## Required action
Using the data beneath, show every line that includes the word "belongs".

## Dataset excerpts
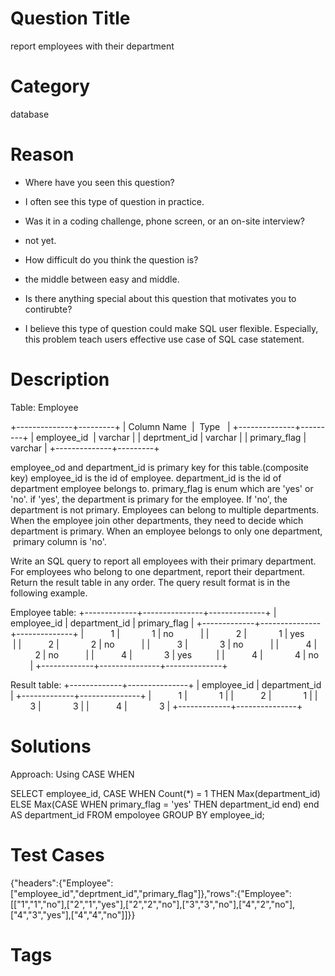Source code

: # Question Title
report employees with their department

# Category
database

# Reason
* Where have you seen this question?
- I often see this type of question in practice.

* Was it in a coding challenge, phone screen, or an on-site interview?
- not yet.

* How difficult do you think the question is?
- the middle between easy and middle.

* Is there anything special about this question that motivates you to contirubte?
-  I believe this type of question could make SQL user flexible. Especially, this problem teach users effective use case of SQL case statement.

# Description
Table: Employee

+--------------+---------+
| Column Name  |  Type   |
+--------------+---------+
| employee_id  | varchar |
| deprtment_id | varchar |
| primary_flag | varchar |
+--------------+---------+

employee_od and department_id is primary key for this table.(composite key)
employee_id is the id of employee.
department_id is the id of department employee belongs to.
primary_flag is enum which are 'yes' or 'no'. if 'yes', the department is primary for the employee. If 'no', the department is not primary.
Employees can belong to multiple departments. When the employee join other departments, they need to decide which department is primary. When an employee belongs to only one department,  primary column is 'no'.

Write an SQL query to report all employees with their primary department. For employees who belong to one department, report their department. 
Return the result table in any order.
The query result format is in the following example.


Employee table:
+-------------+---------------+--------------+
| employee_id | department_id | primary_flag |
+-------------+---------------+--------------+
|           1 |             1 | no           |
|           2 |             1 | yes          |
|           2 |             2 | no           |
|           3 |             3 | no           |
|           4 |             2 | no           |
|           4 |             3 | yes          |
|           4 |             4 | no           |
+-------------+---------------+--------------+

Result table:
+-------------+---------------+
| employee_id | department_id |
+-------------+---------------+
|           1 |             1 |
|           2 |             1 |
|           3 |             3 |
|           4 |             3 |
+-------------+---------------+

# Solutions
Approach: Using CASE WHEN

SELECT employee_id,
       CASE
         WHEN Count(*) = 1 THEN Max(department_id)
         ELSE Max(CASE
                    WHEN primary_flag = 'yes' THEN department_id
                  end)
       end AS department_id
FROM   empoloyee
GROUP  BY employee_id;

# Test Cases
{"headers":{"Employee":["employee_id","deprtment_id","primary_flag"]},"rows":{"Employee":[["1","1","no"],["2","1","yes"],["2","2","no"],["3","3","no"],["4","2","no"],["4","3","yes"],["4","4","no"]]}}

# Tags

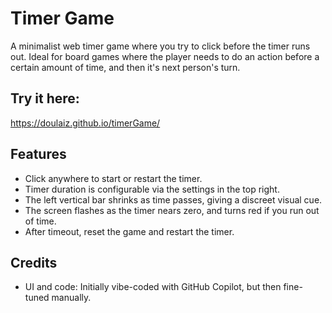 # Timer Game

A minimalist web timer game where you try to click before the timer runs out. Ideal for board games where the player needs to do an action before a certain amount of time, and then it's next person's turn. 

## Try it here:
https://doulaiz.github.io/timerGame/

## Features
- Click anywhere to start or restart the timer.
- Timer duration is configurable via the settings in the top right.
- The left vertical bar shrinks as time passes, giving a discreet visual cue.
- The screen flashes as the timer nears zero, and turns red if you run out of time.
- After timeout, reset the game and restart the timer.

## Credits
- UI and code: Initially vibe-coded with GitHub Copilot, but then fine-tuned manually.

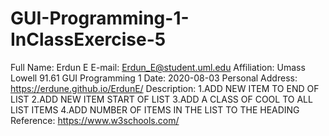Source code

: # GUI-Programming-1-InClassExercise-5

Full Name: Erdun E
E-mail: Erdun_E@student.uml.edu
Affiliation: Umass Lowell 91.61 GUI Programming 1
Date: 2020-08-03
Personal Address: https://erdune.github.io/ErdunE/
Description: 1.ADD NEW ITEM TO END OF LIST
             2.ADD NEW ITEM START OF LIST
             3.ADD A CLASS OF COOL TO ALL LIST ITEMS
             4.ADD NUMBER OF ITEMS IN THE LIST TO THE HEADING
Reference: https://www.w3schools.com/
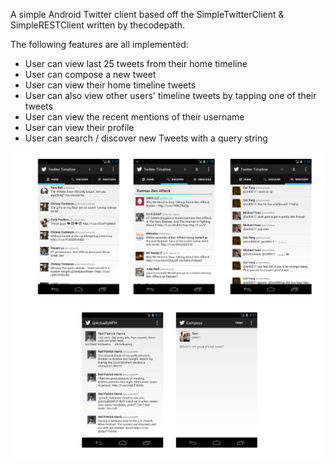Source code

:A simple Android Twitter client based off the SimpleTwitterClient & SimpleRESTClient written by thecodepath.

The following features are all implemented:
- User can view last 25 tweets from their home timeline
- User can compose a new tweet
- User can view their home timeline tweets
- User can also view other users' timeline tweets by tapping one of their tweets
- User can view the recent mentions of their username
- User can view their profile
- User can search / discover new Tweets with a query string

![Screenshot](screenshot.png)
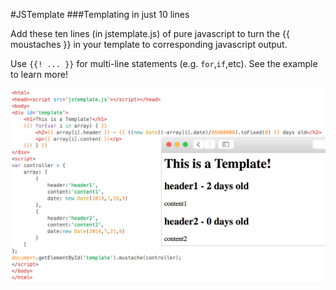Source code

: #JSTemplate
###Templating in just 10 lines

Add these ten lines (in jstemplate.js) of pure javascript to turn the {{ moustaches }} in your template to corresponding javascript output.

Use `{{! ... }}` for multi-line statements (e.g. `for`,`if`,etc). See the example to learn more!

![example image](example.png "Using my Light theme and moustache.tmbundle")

==

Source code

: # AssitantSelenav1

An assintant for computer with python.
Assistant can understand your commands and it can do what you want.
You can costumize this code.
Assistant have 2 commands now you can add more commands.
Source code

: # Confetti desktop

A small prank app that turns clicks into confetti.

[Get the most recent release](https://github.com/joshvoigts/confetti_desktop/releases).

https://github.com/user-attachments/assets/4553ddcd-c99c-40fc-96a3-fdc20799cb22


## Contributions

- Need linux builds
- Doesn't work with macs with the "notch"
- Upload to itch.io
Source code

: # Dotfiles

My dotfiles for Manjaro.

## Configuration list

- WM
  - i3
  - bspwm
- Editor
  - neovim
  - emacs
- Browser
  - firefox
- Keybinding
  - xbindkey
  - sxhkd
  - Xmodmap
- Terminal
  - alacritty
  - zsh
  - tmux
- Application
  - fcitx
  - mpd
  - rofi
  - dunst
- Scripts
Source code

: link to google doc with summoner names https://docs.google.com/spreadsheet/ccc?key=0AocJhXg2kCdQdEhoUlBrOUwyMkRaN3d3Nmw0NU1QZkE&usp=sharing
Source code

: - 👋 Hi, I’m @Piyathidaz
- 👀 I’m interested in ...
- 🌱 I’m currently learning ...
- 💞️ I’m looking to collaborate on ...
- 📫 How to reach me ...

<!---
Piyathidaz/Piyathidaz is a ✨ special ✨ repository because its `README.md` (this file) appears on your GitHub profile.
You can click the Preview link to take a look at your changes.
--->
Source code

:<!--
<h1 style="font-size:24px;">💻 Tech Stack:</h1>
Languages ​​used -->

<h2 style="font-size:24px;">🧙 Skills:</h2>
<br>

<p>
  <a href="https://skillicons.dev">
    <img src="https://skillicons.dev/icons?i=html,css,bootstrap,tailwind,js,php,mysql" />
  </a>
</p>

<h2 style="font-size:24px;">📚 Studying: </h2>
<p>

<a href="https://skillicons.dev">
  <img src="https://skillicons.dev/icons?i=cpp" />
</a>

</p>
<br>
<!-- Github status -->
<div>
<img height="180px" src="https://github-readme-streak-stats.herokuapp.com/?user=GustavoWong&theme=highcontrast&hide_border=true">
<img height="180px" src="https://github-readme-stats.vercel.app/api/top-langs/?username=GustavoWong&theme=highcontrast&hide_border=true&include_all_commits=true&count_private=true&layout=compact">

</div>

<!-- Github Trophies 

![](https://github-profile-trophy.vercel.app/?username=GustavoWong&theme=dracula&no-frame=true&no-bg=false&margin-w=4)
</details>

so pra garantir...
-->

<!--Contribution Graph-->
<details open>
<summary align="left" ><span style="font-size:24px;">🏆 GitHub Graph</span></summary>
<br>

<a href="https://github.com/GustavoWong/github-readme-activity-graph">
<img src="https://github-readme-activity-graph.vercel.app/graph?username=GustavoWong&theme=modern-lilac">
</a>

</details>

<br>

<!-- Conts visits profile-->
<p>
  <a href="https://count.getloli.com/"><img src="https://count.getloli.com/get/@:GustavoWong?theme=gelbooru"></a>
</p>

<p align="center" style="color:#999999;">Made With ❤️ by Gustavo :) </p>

## Response box
department_id is the id of department employee belongs to.
Employees can belong to multiple departments. When the employee join other departments, they need to decide which department is primary. When an employee belongs to only one department,  primary column is 'no'.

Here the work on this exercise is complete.